Go through the lines below and copy any that hold the string "support".

------ DATA SHOWN ------

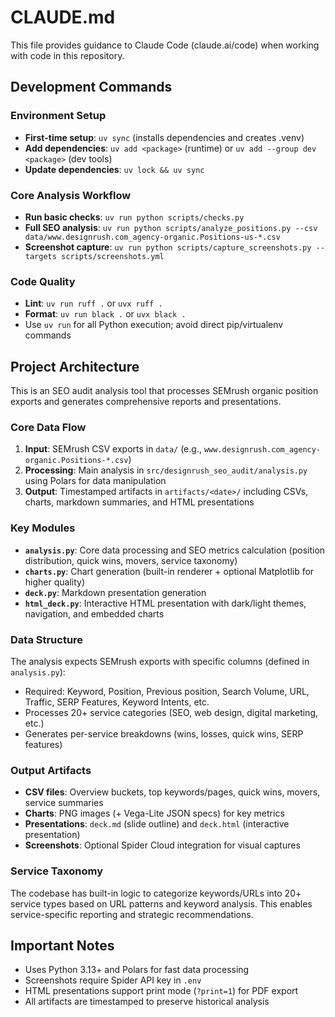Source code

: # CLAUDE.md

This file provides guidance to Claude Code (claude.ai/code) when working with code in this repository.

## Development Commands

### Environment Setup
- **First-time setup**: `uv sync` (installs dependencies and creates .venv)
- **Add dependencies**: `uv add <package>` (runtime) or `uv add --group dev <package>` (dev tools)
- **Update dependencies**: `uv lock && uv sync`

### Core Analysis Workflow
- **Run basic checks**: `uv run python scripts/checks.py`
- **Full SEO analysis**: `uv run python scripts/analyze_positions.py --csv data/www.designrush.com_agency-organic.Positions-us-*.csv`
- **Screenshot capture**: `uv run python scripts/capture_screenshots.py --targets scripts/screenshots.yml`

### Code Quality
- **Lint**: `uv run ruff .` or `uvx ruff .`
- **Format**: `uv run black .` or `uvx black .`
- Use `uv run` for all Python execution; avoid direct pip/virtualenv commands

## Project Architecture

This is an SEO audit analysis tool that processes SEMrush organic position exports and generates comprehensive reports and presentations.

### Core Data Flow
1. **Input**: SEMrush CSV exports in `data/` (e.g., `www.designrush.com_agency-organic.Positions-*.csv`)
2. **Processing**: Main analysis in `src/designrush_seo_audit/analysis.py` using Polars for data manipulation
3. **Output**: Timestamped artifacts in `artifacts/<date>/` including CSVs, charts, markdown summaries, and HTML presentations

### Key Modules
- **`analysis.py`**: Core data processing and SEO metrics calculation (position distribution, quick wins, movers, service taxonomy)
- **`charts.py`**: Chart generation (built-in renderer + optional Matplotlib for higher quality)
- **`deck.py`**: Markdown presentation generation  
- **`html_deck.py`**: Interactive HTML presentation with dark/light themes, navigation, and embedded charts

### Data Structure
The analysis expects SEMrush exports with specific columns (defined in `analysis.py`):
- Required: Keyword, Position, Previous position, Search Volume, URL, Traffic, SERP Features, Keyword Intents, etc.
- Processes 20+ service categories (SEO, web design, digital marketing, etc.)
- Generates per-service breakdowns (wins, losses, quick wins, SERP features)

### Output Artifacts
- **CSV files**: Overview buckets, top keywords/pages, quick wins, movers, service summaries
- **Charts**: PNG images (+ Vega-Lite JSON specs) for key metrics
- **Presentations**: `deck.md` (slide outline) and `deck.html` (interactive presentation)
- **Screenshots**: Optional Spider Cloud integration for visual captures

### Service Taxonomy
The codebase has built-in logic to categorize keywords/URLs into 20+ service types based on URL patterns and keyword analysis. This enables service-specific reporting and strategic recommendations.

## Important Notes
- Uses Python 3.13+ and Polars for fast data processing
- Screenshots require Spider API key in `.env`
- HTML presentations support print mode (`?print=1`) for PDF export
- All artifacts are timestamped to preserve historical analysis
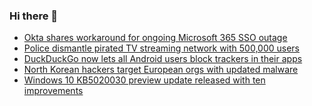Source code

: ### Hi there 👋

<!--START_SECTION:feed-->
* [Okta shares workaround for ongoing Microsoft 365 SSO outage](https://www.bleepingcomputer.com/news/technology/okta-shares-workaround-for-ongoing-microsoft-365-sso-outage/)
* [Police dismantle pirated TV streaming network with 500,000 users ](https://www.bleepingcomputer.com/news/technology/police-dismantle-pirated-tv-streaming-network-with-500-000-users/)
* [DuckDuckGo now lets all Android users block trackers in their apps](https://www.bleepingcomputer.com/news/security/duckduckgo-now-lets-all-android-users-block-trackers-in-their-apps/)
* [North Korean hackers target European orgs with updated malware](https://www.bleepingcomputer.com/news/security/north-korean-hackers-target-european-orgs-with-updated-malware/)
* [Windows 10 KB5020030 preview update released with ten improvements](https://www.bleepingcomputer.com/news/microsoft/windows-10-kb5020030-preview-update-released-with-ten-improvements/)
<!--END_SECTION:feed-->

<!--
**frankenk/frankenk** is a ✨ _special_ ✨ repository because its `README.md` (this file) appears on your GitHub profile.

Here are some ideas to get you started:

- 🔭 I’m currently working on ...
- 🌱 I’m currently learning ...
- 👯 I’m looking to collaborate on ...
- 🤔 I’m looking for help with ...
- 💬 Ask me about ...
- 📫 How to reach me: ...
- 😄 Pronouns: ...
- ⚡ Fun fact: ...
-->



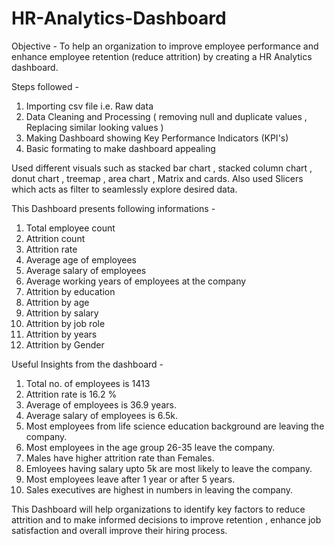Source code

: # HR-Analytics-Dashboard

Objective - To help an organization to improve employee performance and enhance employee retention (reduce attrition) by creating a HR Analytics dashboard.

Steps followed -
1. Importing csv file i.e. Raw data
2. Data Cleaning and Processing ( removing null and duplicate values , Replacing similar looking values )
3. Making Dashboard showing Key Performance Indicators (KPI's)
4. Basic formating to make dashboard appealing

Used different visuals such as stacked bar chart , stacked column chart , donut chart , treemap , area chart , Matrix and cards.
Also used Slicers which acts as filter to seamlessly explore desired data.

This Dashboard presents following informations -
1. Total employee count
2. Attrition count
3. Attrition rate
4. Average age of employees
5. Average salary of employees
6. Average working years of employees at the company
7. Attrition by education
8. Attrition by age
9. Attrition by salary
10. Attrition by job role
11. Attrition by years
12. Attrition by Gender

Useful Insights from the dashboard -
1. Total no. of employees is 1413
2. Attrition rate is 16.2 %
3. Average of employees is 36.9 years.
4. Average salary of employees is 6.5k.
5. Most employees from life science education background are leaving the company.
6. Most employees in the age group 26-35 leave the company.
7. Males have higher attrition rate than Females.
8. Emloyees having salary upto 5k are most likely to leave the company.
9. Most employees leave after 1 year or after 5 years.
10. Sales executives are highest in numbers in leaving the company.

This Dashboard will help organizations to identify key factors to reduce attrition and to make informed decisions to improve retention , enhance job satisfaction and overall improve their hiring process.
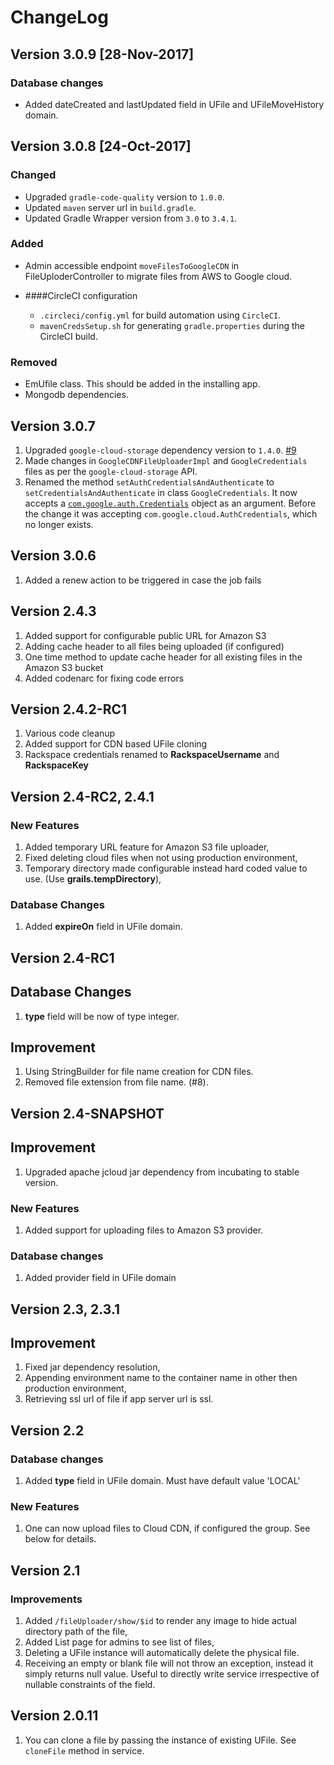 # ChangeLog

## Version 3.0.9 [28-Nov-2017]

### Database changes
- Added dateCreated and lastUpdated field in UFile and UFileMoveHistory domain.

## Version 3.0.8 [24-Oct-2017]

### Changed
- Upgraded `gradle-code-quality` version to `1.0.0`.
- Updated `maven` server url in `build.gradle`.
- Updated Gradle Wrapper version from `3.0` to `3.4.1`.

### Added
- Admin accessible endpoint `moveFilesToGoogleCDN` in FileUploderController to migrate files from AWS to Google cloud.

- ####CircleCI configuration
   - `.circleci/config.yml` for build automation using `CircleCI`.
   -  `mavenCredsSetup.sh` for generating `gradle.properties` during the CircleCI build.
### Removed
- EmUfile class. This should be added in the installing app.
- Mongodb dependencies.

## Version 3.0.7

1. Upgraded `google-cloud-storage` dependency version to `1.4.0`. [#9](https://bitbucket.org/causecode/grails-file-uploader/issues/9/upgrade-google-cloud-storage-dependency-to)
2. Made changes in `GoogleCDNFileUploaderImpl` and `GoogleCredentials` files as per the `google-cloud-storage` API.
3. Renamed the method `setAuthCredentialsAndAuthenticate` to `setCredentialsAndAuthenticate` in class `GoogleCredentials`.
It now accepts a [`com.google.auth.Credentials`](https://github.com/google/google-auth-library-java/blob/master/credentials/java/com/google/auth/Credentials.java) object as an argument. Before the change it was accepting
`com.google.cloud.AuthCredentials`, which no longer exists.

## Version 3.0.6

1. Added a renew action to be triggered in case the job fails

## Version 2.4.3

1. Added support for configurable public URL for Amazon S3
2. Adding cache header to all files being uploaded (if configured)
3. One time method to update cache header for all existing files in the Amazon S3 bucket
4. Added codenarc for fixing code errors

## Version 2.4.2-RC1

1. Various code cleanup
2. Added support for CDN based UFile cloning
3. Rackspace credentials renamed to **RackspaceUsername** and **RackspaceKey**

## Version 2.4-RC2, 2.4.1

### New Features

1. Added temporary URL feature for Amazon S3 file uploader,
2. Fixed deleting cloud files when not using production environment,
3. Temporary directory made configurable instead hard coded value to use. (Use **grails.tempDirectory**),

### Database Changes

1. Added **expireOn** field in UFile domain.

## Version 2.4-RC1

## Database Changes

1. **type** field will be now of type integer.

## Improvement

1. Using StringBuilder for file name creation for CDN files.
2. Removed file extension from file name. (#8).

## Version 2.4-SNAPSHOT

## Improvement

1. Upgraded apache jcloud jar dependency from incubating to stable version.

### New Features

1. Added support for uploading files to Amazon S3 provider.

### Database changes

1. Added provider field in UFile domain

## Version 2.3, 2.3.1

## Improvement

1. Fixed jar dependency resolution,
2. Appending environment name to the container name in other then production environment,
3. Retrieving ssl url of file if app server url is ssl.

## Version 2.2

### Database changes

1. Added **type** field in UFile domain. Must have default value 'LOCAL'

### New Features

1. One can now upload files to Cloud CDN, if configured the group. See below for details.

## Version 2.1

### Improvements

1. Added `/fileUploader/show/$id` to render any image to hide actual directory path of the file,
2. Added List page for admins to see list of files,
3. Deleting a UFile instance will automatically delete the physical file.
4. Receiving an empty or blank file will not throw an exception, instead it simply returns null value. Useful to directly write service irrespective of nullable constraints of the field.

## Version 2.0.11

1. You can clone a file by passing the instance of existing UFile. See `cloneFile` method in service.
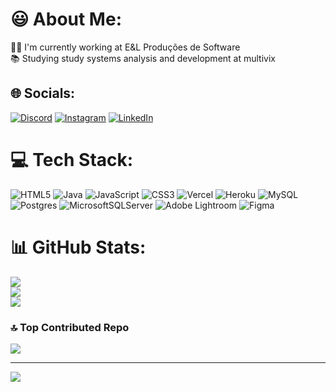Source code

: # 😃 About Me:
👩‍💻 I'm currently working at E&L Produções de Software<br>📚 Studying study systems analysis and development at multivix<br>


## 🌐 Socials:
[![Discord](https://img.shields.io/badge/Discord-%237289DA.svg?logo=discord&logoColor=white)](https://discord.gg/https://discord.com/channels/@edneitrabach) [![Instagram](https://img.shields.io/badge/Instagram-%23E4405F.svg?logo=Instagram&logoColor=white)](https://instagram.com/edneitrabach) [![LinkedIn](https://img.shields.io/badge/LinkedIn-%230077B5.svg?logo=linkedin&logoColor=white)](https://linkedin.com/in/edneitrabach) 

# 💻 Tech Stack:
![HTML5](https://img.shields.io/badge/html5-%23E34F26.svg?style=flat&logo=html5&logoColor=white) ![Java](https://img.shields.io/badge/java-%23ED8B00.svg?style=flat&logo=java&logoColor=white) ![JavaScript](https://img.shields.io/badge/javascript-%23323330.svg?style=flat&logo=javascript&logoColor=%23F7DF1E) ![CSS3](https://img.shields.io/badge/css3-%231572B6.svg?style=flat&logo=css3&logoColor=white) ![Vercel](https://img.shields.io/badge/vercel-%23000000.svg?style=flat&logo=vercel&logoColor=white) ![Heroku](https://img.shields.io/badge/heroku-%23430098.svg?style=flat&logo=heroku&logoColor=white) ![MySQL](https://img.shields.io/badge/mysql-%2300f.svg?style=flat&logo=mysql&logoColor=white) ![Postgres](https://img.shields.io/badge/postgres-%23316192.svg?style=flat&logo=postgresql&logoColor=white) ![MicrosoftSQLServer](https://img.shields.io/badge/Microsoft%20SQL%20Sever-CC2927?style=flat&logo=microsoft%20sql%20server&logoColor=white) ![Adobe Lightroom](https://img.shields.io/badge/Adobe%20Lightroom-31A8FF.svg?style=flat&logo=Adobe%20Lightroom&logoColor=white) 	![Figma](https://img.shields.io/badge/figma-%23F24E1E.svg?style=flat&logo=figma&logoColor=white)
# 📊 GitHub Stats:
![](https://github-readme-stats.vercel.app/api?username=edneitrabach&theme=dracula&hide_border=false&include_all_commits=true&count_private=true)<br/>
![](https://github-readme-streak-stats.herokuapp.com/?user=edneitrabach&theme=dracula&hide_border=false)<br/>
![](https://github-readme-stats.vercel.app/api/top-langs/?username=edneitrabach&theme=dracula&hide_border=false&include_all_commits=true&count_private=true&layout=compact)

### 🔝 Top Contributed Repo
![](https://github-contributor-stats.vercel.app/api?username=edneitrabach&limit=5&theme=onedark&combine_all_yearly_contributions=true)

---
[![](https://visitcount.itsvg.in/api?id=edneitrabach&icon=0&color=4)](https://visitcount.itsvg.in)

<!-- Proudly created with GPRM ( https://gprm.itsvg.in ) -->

------

## SOLUTION FOR THIS PROBLEM
- HTML presentations support print mode (`?print=1`) for PDF export
1. Added support for configurable public URL for Amazon S3
2. Added support for CDN based UFile cloning
1. Added support for uploading files to Amazon S3 provider.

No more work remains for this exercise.